What the exercise asks -> How many lines in the data hold the string "timeout"? State the number alone.

Source material ->
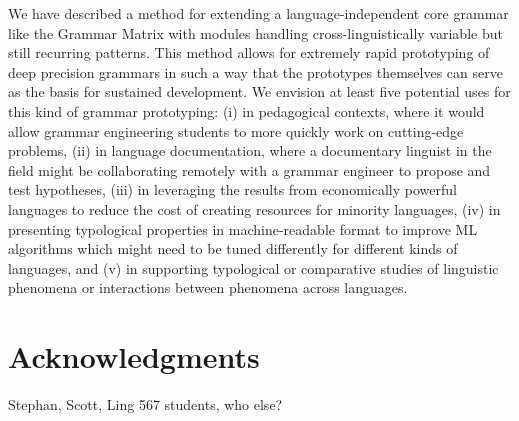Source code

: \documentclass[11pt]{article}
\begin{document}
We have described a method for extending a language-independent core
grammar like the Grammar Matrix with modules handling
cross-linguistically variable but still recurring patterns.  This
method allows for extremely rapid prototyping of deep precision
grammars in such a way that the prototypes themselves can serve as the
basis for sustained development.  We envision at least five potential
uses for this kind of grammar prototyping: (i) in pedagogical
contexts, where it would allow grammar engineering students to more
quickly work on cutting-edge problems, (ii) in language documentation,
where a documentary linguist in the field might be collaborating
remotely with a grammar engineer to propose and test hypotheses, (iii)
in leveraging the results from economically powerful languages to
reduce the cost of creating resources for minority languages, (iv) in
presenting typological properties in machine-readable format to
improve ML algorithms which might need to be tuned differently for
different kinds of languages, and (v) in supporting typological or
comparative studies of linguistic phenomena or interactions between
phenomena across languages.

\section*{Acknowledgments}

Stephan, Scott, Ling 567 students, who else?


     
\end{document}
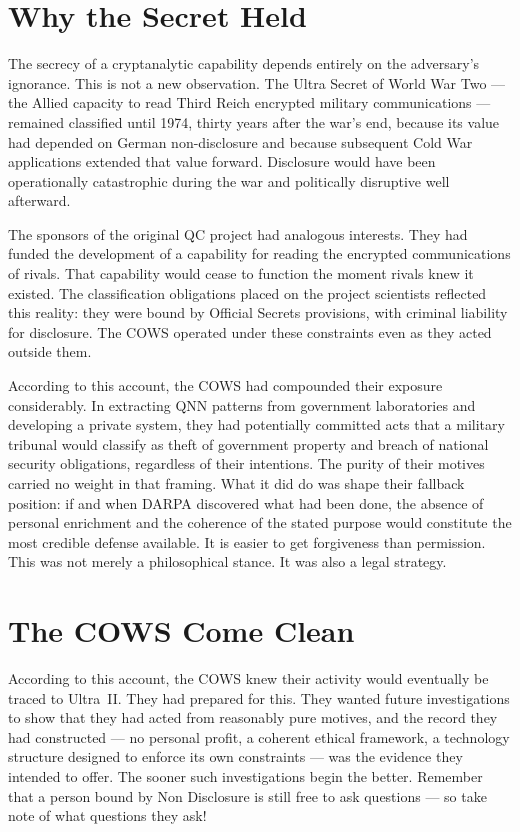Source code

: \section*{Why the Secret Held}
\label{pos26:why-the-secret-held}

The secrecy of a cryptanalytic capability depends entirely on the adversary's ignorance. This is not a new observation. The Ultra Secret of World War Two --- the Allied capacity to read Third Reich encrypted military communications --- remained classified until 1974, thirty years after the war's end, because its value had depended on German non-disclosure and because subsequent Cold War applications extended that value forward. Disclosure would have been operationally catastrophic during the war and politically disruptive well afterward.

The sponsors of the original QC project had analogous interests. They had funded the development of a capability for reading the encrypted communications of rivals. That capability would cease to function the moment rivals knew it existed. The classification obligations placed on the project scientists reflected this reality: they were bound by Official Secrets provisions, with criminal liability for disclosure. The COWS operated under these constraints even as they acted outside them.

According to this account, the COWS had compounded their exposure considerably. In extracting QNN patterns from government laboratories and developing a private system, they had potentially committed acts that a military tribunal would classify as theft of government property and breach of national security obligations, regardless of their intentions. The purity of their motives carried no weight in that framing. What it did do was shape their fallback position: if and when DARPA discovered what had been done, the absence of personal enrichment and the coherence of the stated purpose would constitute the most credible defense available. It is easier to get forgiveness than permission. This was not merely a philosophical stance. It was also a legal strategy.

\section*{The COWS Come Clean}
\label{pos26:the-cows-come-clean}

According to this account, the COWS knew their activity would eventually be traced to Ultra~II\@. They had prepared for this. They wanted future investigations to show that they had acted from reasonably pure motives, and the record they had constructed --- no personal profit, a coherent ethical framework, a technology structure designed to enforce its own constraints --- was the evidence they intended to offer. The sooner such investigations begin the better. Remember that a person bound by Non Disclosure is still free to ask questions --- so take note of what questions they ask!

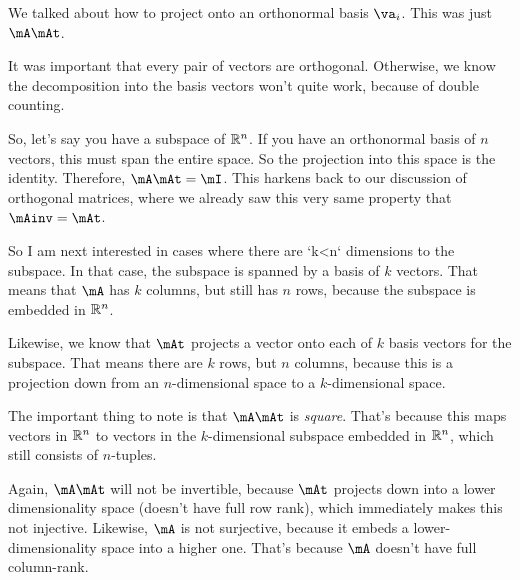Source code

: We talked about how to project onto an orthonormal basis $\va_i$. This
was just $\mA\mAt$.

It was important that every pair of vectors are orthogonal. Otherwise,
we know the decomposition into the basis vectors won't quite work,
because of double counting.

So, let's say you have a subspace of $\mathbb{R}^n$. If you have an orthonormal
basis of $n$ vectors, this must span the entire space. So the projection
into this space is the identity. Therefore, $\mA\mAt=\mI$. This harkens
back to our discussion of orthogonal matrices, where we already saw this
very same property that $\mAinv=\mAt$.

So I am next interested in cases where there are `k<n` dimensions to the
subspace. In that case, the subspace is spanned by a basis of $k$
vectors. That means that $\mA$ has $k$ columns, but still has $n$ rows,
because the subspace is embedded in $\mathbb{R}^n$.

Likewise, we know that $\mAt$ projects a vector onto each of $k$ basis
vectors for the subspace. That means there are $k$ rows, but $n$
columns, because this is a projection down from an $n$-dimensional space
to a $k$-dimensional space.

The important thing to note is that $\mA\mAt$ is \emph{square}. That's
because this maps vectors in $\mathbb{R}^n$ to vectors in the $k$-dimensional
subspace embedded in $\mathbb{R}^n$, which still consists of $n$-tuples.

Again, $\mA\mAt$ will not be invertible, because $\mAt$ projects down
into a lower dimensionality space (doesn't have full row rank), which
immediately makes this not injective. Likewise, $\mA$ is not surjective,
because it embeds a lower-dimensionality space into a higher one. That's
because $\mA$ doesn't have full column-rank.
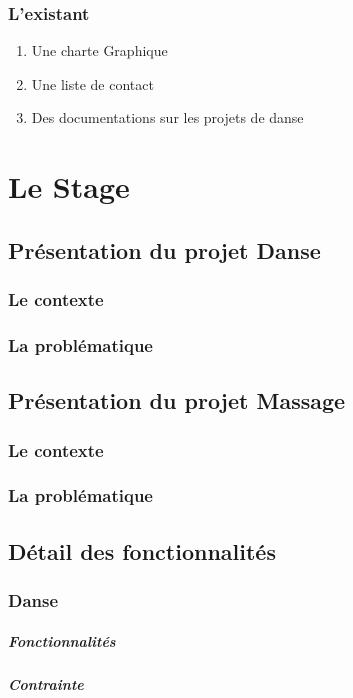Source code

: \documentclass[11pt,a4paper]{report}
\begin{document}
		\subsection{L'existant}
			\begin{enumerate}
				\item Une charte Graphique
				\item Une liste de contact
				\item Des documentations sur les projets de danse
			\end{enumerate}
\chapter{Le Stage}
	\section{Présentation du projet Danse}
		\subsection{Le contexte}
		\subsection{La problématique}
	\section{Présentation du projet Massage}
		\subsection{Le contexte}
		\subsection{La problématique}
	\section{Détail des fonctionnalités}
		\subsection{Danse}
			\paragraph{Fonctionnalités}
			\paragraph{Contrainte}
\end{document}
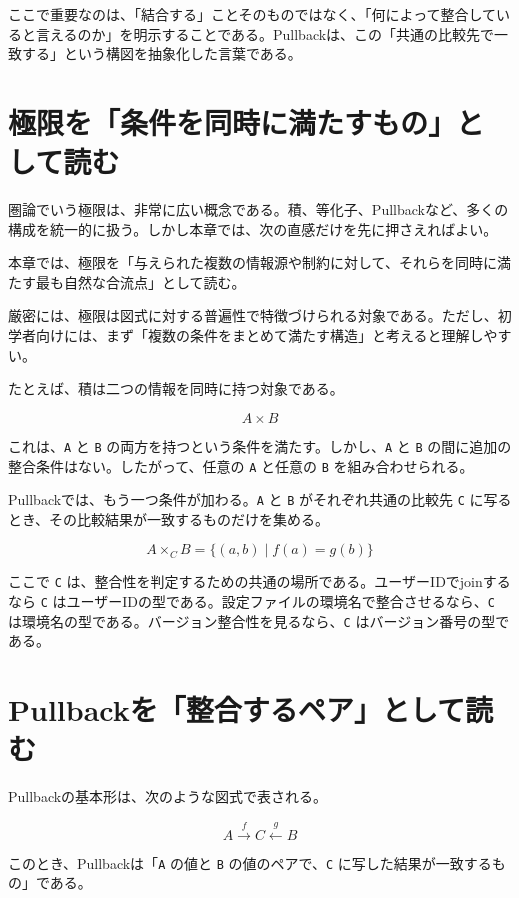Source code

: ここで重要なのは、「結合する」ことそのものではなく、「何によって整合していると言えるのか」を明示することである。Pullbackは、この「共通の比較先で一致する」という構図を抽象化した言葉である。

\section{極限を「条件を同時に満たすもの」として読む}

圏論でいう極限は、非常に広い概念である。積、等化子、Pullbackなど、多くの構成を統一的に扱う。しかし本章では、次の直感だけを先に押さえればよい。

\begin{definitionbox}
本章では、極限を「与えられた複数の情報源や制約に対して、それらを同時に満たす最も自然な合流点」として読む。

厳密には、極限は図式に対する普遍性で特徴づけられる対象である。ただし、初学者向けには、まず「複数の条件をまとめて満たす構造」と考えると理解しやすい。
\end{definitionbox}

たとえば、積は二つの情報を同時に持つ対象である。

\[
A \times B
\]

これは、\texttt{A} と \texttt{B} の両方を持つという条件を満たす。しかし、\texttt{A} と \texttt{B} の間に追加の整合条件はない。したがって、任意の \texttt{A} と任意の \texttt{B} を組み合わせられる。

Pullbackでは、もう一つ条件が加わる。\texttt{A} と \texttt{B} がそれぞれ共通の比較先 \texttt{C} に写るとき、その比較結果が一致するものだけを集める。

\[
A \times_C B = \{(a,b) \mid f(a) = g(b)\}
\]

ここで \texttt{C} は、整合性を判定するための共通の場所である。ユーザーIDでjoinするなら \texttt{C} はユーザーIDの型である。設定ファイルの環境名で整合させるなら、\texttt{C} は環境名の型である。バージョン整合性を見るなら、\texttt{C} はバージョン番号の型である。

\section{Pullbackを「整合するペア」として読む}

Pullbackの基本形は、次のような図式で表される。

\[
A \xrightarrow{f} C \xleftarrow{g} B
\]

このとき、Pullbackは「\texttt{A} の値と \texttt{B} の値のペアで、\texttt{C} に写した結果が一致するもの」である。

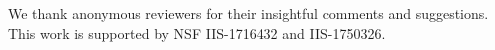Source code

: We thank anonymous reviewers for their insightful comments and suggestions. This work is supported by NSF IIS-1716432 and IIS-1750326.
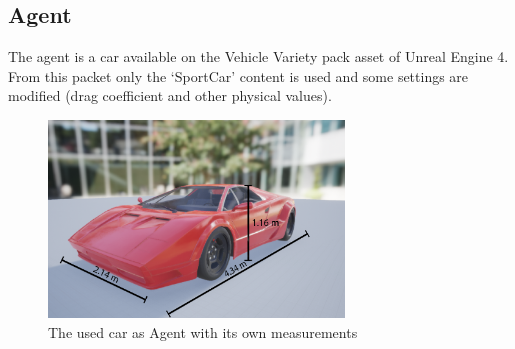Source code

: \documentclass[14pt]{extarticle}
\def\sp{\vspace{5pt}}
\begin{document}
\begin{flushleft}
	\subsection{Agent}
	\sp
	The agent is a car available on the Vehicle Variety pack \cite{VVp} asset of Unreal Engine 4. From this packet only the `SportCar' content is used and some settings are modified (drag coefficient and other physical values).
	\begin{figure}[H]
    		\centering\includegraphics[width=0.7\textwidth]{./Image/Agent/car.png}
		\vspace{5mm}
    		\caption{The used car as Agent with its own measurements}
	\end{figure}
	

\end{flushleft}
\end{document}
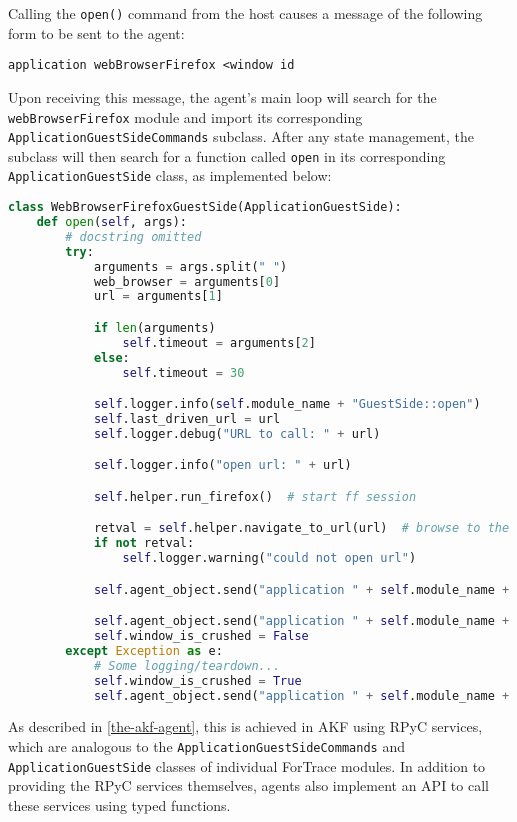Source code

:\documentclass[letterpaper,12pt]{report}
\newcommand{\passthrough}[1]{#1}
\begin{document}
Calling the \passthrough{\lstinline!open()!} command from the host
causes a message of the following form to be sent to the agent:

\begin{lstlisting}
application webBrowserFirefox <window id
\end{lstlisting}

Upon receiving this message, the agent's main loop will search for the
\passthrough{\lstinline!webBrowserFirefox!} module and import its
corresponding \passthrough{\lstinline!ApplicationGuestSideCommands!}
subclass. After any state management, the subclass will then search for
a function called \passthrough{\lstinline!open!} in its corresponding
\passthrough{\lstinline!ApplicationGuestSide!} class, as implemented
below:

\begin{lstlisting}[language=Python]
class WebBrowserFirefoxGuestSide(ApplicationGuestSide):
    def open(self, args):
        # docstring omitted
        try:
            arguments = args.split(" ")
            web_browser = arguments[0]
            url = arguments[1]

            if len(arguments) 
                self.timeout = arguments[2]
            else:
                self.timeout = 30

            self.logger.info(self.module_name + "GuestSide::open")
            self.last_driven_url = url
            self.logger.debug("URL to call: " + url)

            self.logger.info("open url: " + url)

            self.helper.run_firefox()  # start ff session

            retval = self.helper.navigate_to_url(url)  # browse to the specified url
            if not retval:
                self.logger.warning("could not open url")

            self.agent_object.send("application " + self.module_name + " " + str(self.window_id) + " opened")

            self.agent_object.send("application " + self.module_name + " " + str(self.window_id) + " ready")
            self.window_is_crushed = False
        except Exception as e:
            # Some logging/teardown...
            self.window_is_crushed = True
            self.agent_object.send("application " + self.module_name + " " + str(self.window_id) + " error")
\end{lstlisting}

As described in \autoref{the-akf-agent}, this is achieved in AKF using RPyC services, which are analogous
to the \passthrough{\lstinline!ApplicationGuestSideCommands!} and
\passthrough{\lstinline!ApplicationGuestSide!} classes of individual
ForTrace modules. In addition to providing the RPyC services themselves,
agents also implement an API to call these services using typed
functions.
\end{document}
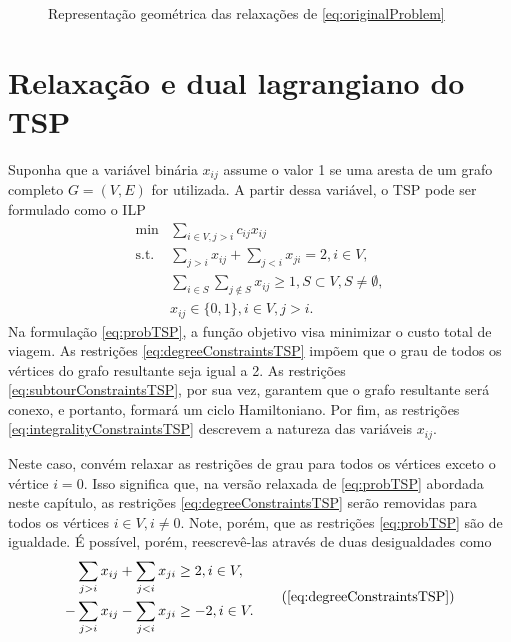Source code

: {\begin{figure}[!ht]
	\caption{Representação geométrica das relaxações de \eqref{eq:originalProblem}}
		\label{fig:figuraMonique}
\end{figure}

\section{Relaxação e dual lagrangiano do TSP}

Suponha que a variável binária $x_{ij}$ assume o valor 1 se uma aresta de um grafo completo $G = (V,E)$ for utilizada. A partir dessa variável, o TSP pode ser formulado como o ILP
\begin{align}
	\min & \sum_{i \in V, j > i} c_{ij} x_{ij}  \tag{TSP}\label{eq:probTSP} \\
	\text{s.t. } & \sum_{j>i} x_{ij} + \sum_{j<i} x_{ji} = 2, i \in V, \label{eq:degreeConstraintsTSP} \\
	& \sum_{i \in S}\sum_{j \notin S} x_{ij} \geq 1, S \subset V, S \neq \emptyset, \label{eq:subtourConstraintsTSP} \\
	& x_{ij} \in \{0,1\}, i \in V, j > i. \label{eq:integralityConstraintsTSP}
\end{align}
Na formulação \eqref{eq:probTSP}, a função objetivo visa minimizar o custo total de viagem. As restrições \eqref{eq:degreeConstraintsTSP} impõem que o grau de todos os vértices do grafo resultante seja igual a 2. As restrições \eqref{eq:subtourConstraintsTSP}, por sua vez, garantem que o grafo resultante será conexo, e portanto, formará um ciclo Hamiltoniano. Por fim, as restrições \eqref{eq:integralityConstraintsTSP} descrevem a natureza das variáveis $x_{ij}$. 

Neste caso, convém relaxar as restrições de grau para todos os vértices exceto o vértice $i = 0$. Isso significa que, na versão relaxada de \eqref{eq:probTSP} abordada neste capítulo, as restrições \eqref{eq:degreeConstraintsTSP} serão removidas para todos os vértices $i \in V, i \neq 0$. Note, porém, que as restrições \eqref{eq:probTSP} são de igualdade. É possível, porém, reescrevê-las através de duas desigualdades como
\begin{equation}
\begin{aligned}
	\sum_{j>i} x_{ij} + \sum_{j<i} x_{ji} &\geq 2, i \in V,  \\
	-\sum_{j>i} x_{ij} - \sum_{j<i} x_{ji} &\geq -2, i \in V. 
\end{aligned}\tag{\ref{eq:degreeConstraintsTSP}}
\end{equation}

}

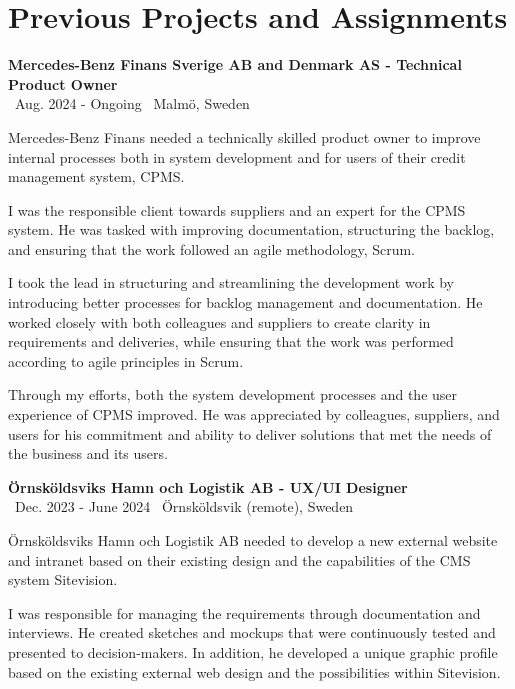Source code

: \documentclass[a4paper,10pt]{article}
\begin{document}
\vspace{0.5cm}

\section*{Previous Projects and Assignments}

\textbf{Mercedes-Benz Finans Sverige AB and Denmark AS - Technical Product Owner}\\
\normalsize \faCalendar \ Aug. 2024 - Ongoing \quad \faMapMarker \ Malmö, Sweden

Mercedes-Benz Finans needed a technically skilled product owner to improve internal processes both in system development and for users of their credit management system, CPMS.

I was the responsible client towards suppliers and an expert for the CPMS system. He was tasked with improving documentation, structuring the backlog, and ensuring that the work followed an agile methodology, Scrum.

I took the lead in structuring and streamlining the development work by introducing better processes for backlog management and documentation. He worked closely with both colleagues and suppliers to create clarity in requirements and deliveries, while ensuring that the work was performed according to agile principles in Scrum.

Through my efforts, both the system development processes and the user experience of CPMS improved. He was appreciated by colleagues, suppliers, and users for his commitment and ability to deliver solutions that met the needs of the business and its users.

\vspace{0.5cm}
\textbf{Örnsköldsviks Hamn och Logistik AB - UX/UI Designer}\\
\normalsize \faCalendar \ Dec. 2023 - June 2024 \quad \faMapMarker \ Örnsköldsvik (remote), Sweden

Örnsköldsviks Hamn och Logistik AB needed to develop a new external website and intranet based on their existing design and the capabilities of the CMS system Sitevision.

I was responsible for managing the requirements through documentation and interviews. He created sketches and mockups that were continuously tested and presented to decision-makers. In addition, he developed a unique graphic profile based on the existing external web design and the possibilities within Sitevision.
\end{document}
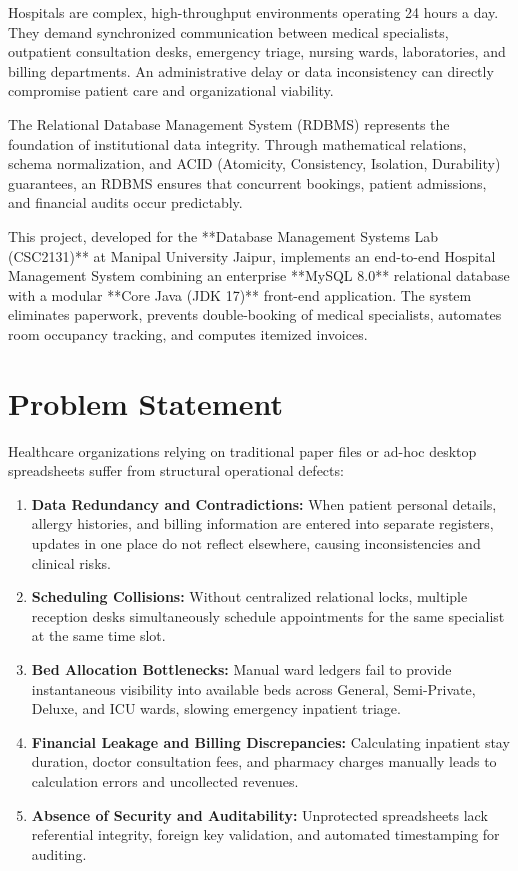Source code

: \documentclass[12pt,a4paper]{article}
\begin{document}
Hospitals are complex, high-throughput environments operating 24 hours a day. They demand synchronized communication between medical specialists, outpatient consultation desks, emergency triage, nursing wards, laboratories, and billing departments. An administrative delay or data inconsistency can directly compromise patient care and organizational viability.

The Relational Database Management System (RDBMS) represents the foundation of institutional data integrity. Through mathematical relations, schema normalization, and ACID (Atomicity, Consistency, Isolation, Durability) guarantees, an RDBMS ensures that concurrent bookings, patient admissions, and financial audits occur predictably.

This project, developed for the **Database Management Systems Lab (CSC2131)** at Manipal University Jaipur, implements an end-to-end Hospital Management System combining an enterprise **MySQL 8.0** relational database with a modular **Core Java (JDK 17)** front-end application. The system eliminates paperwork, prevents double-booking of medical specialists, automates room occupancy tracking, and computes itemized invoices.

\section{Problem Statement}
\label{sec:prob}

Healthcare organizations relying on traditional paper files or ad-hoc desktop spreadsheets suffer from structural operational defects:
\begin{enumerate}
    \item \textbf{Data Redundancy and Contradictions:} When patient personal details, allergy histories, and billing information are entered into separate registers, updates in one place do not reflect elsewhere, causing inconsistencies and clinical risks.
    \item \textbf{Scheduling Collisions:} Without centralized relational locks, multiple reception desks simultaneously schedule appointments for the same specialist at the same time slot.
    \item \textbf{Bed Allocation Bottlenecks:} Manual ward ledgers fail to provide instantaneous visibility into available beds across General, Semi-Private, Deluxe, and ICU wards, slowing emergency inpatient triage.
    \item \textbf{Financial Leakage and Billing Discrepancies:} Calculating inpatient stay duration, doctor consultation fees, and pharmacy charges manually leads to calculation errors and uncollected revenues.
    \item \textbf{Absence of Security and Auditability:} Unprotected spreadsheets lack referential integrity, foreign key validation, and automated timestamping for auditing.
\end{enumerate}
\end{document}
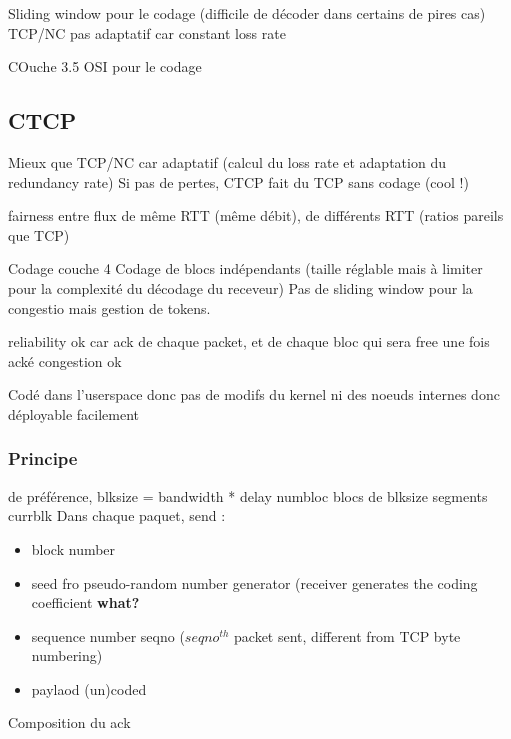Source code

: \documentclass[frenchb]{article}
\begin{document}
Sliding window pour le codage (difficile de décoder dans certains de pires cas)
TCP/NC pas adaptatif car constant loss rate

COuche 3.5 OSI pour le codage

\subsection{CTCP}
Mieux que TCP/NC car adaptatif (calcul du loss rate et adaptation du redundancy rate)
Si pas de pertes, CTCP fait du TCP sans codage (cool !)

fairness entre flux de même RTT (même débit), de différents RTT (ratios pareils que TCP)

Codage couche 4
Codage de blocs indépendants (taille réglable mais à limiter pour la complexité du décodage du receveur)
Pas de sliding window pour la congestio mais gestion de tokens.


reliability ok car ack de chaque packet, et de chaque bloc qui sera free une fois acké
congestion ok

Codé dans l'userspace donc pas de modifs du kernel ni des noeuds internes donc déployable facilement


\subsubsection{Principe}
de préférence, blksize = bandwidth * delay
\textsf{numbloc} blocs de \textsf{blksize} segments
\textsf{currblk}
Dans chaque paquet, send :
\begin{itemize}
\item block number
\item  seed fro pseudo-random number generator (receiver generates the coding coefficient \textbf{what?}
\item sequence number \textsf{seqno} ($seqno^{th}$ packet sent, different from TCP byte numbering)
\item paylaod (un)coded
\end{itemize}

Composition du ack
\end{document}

Written response -> 2